TASK INPUT Block Start
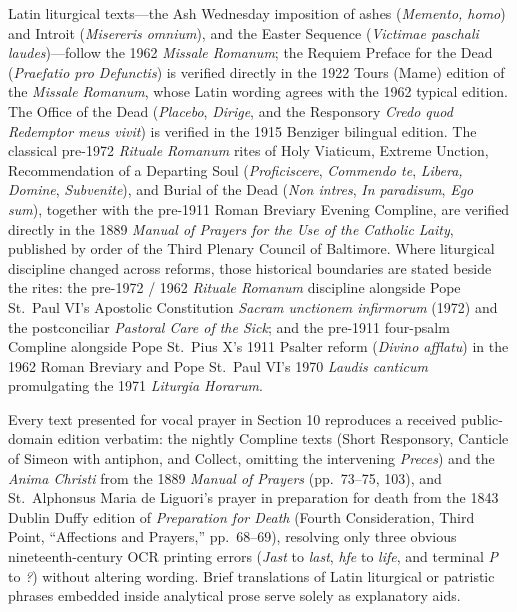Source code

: Latin liturgical texts---the Ash Wednesday imposition of ashes (\textit{Memento, homo}) and Introit (\textit{Misereris omnium}), and the Easter Sequence (\textit{Victimae paschali laudes})---follow the 1962 \textit{Missale Romanum}; the Requiem Preface for the Dead (\textit{Praefatio pro Defunctis}) is verified directly in the 1922 Tours (Mame) edition of the \textit{Missale Romanum}, whose Latin wording agrees with the 1962 typical edition. The Office of the Dead (\textit{Placebo}, \textit{Dirige}, and the Responsory \textit{Credo quod Redemptor meus vivit}) is verified in the 1915 Benziger bilingual edition. The classical pre-1972 \textit{Rituale Romanum} rites of Holy Viaticum, Extreme Unction, Recommendation of a Departing Soul (\textit{Proficiscere}, \textit{Commendo te}, \textit{Libera, Domine}, \textit{Subvenite}), and Burial of the Dead (\textit{Non intres}, \textit{In paradisum}, \textit{Ego sum}), together with the pre-1911 Roman Breviary Evening Compline, are verified directly in the 1889 \textit{Manual of Prayers for the Use of the Catholic Laity}, published by order of the Third Plenary Council of Baltimore. Where liturgical discipline changed across reforms, those historical boundaries are stated beside the rites: the pre-1972 / 1962 \textit{Rituale Romanum} discipline alongside Pope St.\ Paul VI's Apostolic Constitution \textit{Sacram unctionem infirmorum} (1972) and the postconciliar \textit{Pastoral Care of the Sick}; and the pre-1911 four-psalm Compline alongside Pope St.\ Pius X's 1911 Psalter reform (\textit{Divino afflatu}) in the 1962 Roman Breviary and Pope St.\ Paul VI's 1970 \textit{Laudis canticum} promulgating the 1971 \textit{Liturgia Horarum}.

Every text presented for vocal prayer in Section 10 reproduces a received public-domain edition verbatim: the nightly Compline texts (Short Responsory, Canticle of Simeon with antiphon, and Collect, omitting the intervening \textit{Preces}) and the \textit{Anima Christi} from the 1889 \textit{Manual of Prayers} (pp.\ 73--75, 103), and St.\ Alphonsus Maria de Liguori's prayer in preparation for death from the 1843 Dublin Duffy edition of \textit{Preparation for Death} (Fourth Consideration, Third Point, ``Affections and Prayers,'' pp.\ 68--69), resolving only three obvious nineteenth-century OCR printing errors (\textit{Jast} to \textit{last}, \textit{hfe} to \textit{life}, and terminal \textit{P} to \textit{?}) without altering wording. Brief translations of Latin liturgical or patristic phrases embedded inside analytical prose serve solely as explanatory aids.

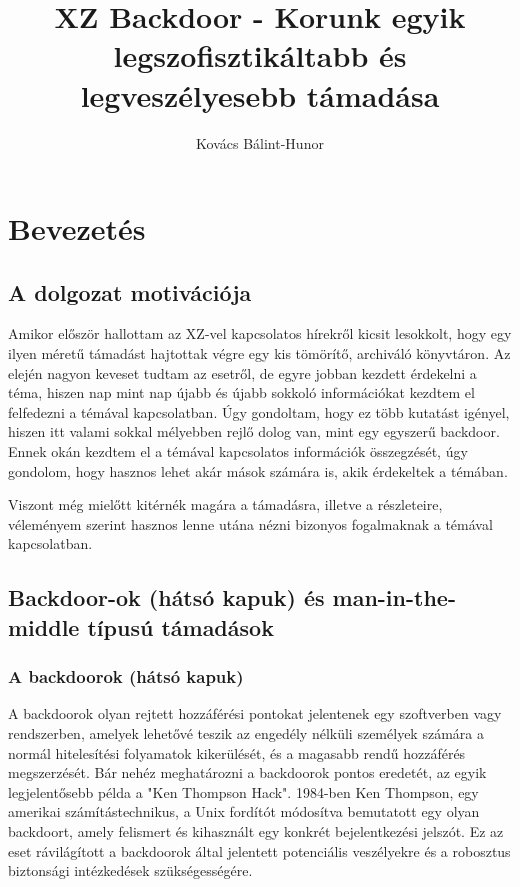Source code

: \documentclass[11pt]{article}
\title{XZ Backdoor - Korunk egyik legszofisztikáltabb és legveszélyesebb támadása}
\author{Kovács Bálint-Hunor}
\begin{document}
\maketitle

\section{Bevezetés}

\subsection{A dolgozat motivációja}
Amikor először hallottam az XZ-vel kapcsolatos hírekről kicsit lesokkolt, hogy egy ilyen méretű támadást hajtottak végre egy kis tömörítő, archiváló könyvtáron. Az elején nagyon keveset tudtam az esetről, de egyre jobban kezdett érdekelni a téma, hiszen nap mint nap újabb és újabb sokkoló információkat kezdtem el felfedezni a témával kapcsolatban. Úgy gondoltam, hogy ez több kutatást igényel, hiszen itt valami sokkal mélyebben rejlő dolog van, mint egy egyszerű backdoor. 
Ennek okán kezdtem el a témával kapcsolatos információk összegzését, úgy gondolom, hogy hasznos lehet akár mások számára is, akik érdekeltek a témában.

Viszont még mielőtt kitérnék magára a támadásra, illetve a részleteire, véleményem szerint hasznos lenne utána nézni bizonyos fogalmaknak a témával kapcsolatban.

\subsection{Backdoor-ok (hátsó kapuk) és man-in-the-middle típusú támadások}

\subsubsection{A backdoorok (hátsó kapuk)}

A backdoorok olyan rejtett hozzáférési pontokat jelentenek egy szoftverben vagy rendszerben, amelyek lehetővé teszik az engedély nélküli személyek számára a normál hitelesítési folyamatok kikerülését, és a magasabb rendű hozzáférés megszerzését. Bár nehéz meghatározni a backdoorok pontos eredetét, az egyik legjelentősebb példa a "Ken Thompson Hack". 1984-ben Ken Thompson, egy amerikai számítástechnikus, a Unix fordítót módosítva bemutatott egy olyan backdoort, amely  felismert és kihasznált egy konkrét bejelentkezési jelszót. Ez az eset rávilágított a backdoorok által jelentett potenciális veszélyekre és a robosztus biztonsági intézkedések szükségességére.\cite{thompson1984reflections}
\end{document}
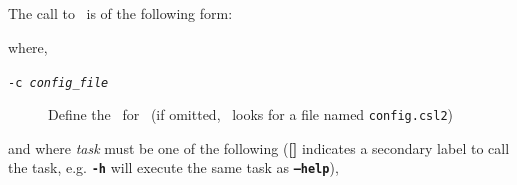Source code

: \vspace*{4mm}

\subsection{\label{sec:command-line-arguments}}

The call to \CNAME\ is of the following form: 

\texttt{}

where, 

\begin{description}
  \item [\texttt{-c \emph{config\_file}}] Define the \config\ for \CNAME\ (if omitted, \CNAME\ looks for a file named \texttt{config.csl2})
\end{description}

and where \emph{task} must be one of the following (\textbf{[]} indicates a secondary label to call the task, e.g. \textbf{\texttt{-h}} will execute the same task as \textbf{\texttt{--help}}),

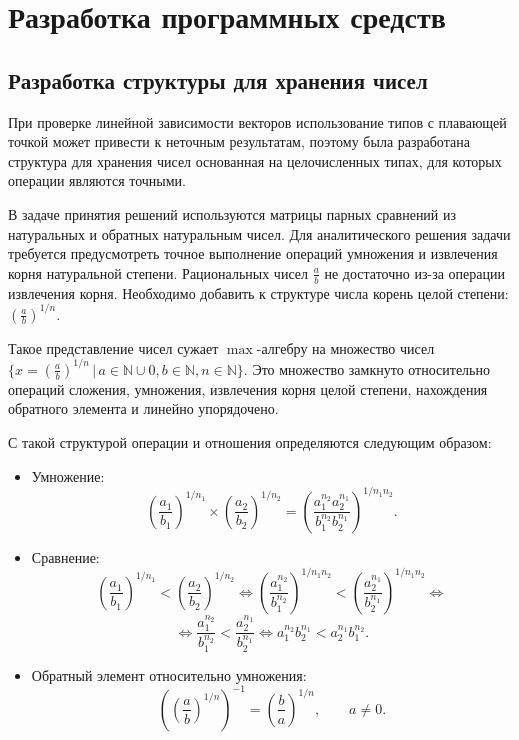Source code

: \documentclass{spisok-article}
\begin{document}
    \section{Разработка программных средств}

    \subsection{Разработка структуры для хранения чисел}

    При проверке линейной зависимости векторов использование типов с плавающей точкой может привести к неточным результатам, поэтому была разработана структура для хранения чисел основанная на целочисленных типах, для которых операции являются точными.

    В задаче принятия решений используются матрицы парных сравнений из натуральных и обратных натуральным чисел.
    Для аналитического решения задачи требуется предусмотреть точное выполнение операций умножения и извлечения корня натуральной степени.
    Рациональных чисел $\displaystyle \frac{a}{b}$ не достаточно из-за операции извлечения корня. 
    Необходимо добавить к структуре числа корень целой степени:  $\displaystyle \left(\frac{a}{b}\right)^{1/n}$.
    
    Такое представление чисел сужает $\max$-алгебру на множество чисел $\Big\{x = \displaystyle \left(\frac{a}{b}\right)^{1/n} \, |\, a \in \mathbb{N} \cup 0, b \in \mathbb{N}, n \in \mathbb{N}\Big\}$. Это множество замкнуто относительно операций сложения, умножения, извлечения корня целой степени, нахождения обратного элемента и линейно упорядочено. 

    С такой структурой операции и отношения определяются следующим образом:
    \begin{itemize}
        \item Умножение:
        $$ \left(\frac{a_1}{b_1}\right)^{1/n_1} \times \left(\frac{a_2}{b_2}\right)^{1/n_2} = \left(\frac{a_1^{n_2}a_2^{n_1}}{b_1^{n_2}b_2^{n_1}}\right)^{1/n_1n_2}.$$
        \item Сравнение:
        $$ \left(\frac{a_1}{b_1}\right)^{1/n_1} < \left(\frac{a_2}{b_2}\right)^{1/n_2} \Leftrightarrow
        \left(\frac{a_1^{n_2}}{b_1^{n_2}}\right)^{1/n_1n_2} < \left(\frac{a_2^{n_1}}{b_2^{n_1}}\right)^{1/n_1n_2}\Leftrightarrow$$
        $$\Leftrightarrow
        \frac{a_1^{n_2}}{b_1^{n_2}} < \frac{a_2^{n_1}}{b_2^{n_1}}\Leftrightarrow
        {a_1^{n_2}}{b_2^{n_1}} < {a_2^{n_1}}{b_1^{n_2}}.$$
        \item Обратный элемент относительно умножения:
        $$ \left(\left(\frac{a}{b}\right)^{1/n}\right)^{-1} = \left(\frac{b}{a}\right)^{1/n}, \qquad a \neq 0.$$
    \end{itemize}
		
\end{document}
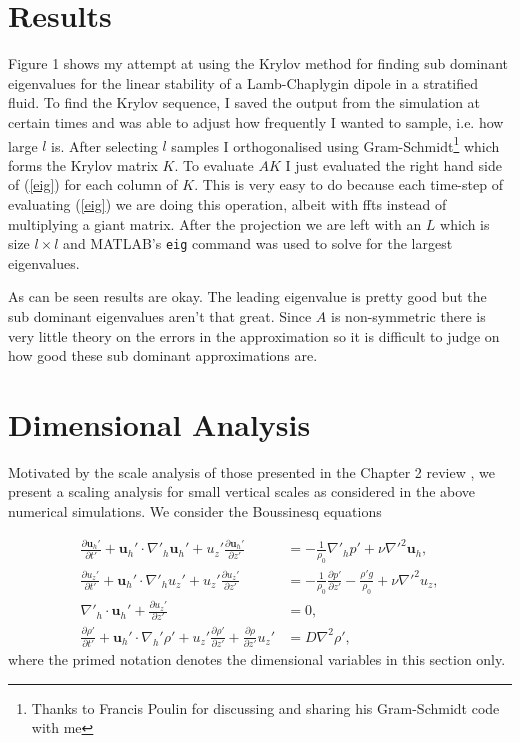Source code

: \section*{Results}
Figure 1 shows my attempt at using the Krylov method for finding sub dominant eigenvalues for the linear stability of a Lamb-Chaplygin dipole in a stratified fluid. To find the Krylov sequence, I saved the output from the simulation at certain times and was able to adjust how frequently I wanted to sample, i.e. how large $l$ is. After selecting $l$ samples I orthogonalised using Gram-Schmidt\footnote{Thanks to Francis Poulin for discussing and sharing his Gram-Schmidt code with me}  which forms the Krylov matrix $K$. To evaluate $AK$ I just evaluated the right hand side of (\ref{eig}) for each column of $K$. This is very easy to do because each time-step of evaluating (\ref{eig}) we are doing this operation, albeit with ffts instead of multiplying a giant matrix. After the projection we are left with an $L$ which is size $l\times l$ and  MATLAB's \texttt{eig} command was used to solve for the largest eigenvalues.

As can be seen results are okay. The leading eigenvalue is pretty good but the sub dominant eigenvalues aren't that great. Since $A$ is non-symmetric there is very little theory on the errors in the approximation so it is difficult to judge on how good these sub dominant approximations are.
\section{Dimensional Analysis}
Motivated by the scale analysis of those presented in the Chapter 2 review \cite{lilly1983,rileylelong2000,bc2001,brethouwer2007}, we present a scaling analysis for small vertical scales as considered in the above numerical simulations. We consider the Boussinesq equations

\begin{align}
\frac{\partial \textbf{u}_{h}'}{\partial t'} + \textbf{u}_{h}'\cdot\nabla'_{h}\textbf{u}_{h}'+u_{z}'\frac{\partial \textbf{u}_{h}'}{\partial z'} &= -\frac{1}{\rho_{0}}\nabla'_{h}p' + \nu \nabla'^{2}\textbf{u}_{h}\label{scaling_horz},\\
\frac{\partial u_{z}'}{\partial t'} + \textbf{u}_{h}'\cdot\nabla'_{h}u_{z}'+u_{z}'\frac{\partial u_{z}'}{\partial z'} &= -\frac{1}{\rho_{0}}\frac{\partial p'}{\partial z'} - \frac{\rho' g}{\rho_{0}} + \nu \nabla'^{2}u_{z},\label{scaling_vert}\\
\nabla'_{h}\cdot\textbf{u}_{h}' + \frac{\partial u_{z}'}{\partial z'} &=0,\label{scaling_cont}\\
\frac{\partial \rho'}{\partial t'} + \textbf{u}_{h}'\cdot\nabla_{h}'\rho' + u_{z}'\frac{\partial \rho'}{\partial z'} + \frac{\partial \rho}{\partial z'}u_{z}'&=D\nabla^{2}\rho ',\label{scaling_moment}
\end{align}
where the primed notation denotes the dimensional variables in this section only.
TASK INPUT Block End
> **TASK BRIEF**: The number alone, please: how many lines in the data contain the string "displaystyle"?

> **PROBLEM SOLUTION**: 3